The morning started auspiciously enough.  I "treated" myself to one of my dozen Clif Bars; arrangements (to the tune of 80 soles) were made for Tammy to ride a horse, so she wouldn't have to complete the morning's ascent (700+ meters vertically) on foot.  Considering that this morning was to be the hardest leg of the trek, a horse didn't sound like such a bad idea to those of us who were about to embark upon the trail on foot.

Our group introduced some new members.  Five French dudes who had originally been scheduled to start their trek Tuesday had instead ended up taking a bus early Wednesday morning and joining us at the campsite at Soraypampa.  Our group now numbered fifteen.  After breakfast, we re-did our introductions, picked up the tents, and set off on our way.

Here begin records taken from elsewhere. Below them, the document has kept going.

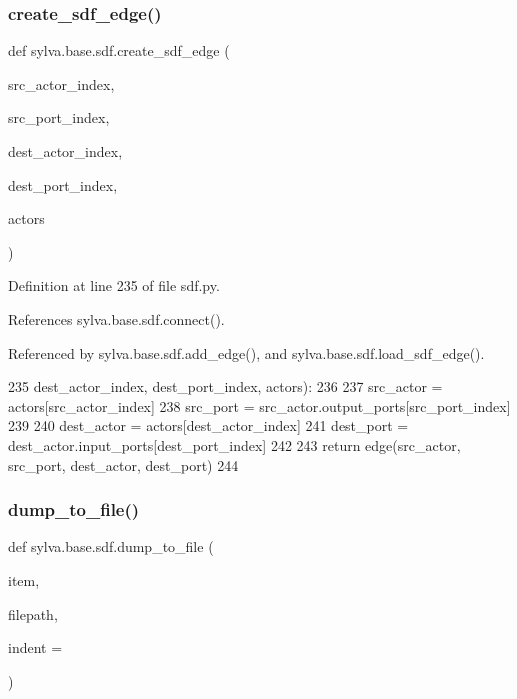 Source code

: \subsubsection{\texorpdfstring{create\+\_\+sdf\+\_\+edge()}{create\_sdf\_edge()}}
{\footnotesize\ttfamily def sylva.\+base.\+sdf.\+create\+\_\+sdf\+\_\+edge (\begin{DoxyParamCaption}\item[{}]{src\+\_\+actor\+\_\+index,  }\item[{}]{src\+\_\+port\+\_\+index,  }\item[{}]{dest\+\_\+actor\+\_\+index,  }\item[{}]{dest\+\_\+port\+\_\+index,  }\item[{}]{actors }\end{DoxyParamCaption})}



Definition at line 235 of file sdf.\+py.



References sylva.\+base.\+sdf.\+connect().



Referenced by sylva.\+base.\+sdf.\+add\+\_\+edge(), and sylva.\+base.\+sdf.\+load\+\_\+sdf\+\_\+edge().


\begin{DoxyCode}
235                         dest\_actor\_index, dest\_port\_index, actors):
236 
237         src\_actor = actors[src\_actor\_index]
238         src\_port = src\_actor.output\_ports[src\_port\_index]
239 
240         dest\_actor = actors[dest\_actor\_index]
241         dest\_port = dest\_actor.input\_ports[dest\_port\_index]
242 
243         \textcolor{keywordflow}{return} edge(src\_actor, src\_port, dest\_actor, dest\_port)
244 
\end{DoxyCode}
\mbox{\label{namespacesylva_1_1base_1_1sdf_a55c1c6ea91b0ed9948ce670cd269b88b}} 
\subsubsection{\texorpdfstring{dump\+\_\+to\+\_\+file()}{dump\_to\_file()}}
{\footnotesize\ttfamily def sylva.\+base.\+sdf.\+dump\+\_\+to\+\_\+file (\begin{DoxyParamCaption}\item[{}]{item,  }\item[{}]{filepath,  }\item[{}]{indent = {} }\end{DoxyParamCaption})}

The first part of the trail from Soraypampa wasn't too arduous; it was more muddy than anything else, with the rolling hills interspersed with streams and riverlets.  Tammy's horse was led by new second guide Jorge, easily traversing the terrain

..whenever it didn't stop to drink from the streams, that is.

Tammy's horse wasn't the only one around.  The bases of the rolling mountains were dotted with horses:


As I continued trudging through the mud, my shoes got caked with the muddy blackness.  Soon, though, that would be the least of my problems.

 


I started off near the front of the pack, but as the rolling hills transformed into a steep, rocky ascent,

I found myself gradually falling closer and closer to the back.  I had felt fine the previous day, but the altitude -- rapidly increasing from Soraypampa's 3850 meters (12,705 feet) -- was now beginning to take its toll on me.  Before long, I was dead last, struggling to catch up with the group (which was more altitude-acclimated, thanks to an earlier arrival in Cusco).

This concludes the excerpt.